Fred’s gang on the Executive Committee consisted of four partners. He had been in a venture capital partnership with three others for twenty years and it was decidedly not like this. There they had all committed to a goal and were equally driven to achieve that goal for the sake of….wait for it….yes, their retirement security. They hadn’t always seen eye-to-eye, but in hindsight they had all contributed about equally (in different, but complementary ways). This gang of five was very different. While they all had their skillsets and there was a high degree of complementariness, they were all driven by and working towards very different goals.
To begin with, where the old venture gang had equal shares in the outcome, this arrangement had one founder with 60% of the stock, one founder with 20% (but that came in via hard money investment, not the brainchild stake of the first founder). As for the other three (Fred among them), the ones who were really making the donuts, they were hired guns who drew salaries or charged for their time and had sliver-thin stakes. Three of the five were wealthy enough that this gig was not their make-or-break situation (Fred was one of those) and the other two, including the big primary founder, needed this as a source of income to support their lifestyle.

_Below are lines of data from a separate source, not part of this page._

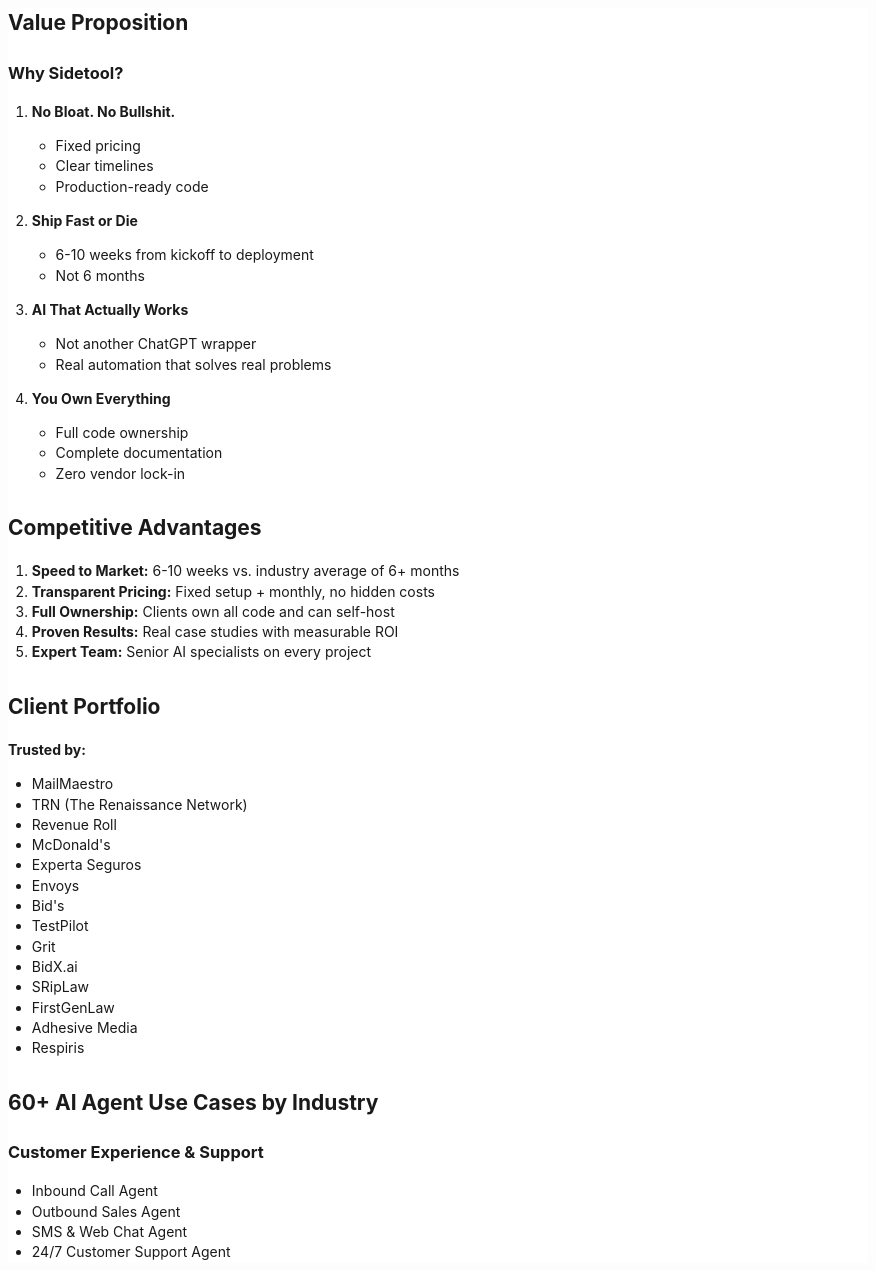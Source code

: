 ## Value Proposition

### Why Sidetool?

1. **No Bloat. No Bullshit.**
   - Fixed pricing
   - Clear timelines
   - Production-ready code

2. **Ship Fast or Die**
   - 6-10 weeks from kickoff to deployment
   - Not 6 months

3. **AI That Actually Works**
   - Not another ChatGPT wrapper
   - Real automation that solves real problems

4. **You Own Everything**
   - Full code ownership
   - Complete documentation
   - Zero vendor lock-in

## Competitive Advantages

1. **Speed to Market:** 6-10 weeks vs. industry average of 6+ months
2. **Transparent Pricing:** Fixed setup + monthly, no hidden costs
3. **Full Ownership:** Clients own all code and can self-host
4. **Proven Results:** Real case studies with measurable ROI
5. **Expert Team:** Senior AI specialists on every project

## Client Portfolio

**Trusted by:**
- MailMaestro
- TRN (The Renaissance Network)
- Revenue Roll
- McDonald's
- Experta Seguros
- Envoys
- Bid's
- TestPilot
- Grit
- BidX.ai
- SRipLaw
- FirstGenLaw
- Adhesive Media
- Respiris

## 60+ AI Agent Use Cases by Industry

### Customer Experience & Support
- Inbound Call Agent
- Outbound Sales Agent
- SMS & Web Chat Agent
- 24/7 Customer Support Agent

In theory, all of those differences could be overcome to form a cohesive team to drive the business, but that’s not what was happening. The big founder, realizing that his contribution to the main mission was getting less and less relevant, was flittering off to find a new shiny penny to play with. His money partner was a necessary ingredient to accommodate this butterfly chasing, but for some reason he was inclined to provide that accommodation (I might prefer to call it enabling). The two others were onto another effort, something they were always inclined to do anyway (they were both natural networkers). That left Fred holding the proverbial bag. The hot potato as it were.
Fred was a big boy in every sense. He was used to being the leader of the pack and he was used to having to be the self-starter that got everyone else started, but he was not used to being abandoned by his colleagues, especially when the sledding was getting a little tougher than normal.
Some of his brethren, while hardly a band of brothers, did rally and say they were absolutely not abandoning ship, but did admit that their major shareholder was sailing away toward his own sunset on a new dingy. Fred wasn’t sure that was such a bad thing and he wasn’t even so sure that he needed all of the team to get the boat on an even keel. It’s just that no one likes being left behind. The gang members were dining morning noon and night together, plotting and scheming on their new shiny pennies. Fred just shook his head in amazement.
This day, one of the uber-networkers came in and asked Fred why he was in a bad mood? Fred hadn’t even realized he was in a bad mood, nor did he really feel like he was in a bad mood until that moment. But given the opportunity to exploit the question, he decided he would get into a bad mood over his abandonment issue. He railed about the situation and then in a similar meeting with uber-networker #2, he did it all over again. This was fun. It was fun being the angry man and being the last man standing made the epic saga of the last angry man all the more poignant.
Fred decided to go home early that fine day and go pinch Wilma since he was very happy to have her by his side and would much rather dine with her than any of the mongrel pack of partners. Let them sail off. Let them wine and dine together. Fred and Wilma would spend the evening in each other’s company and Fred would wake up tomorrow with renewed purpose and a snootful of ambition and motivation, enough to push the whole damn bunch of them forward for the next round.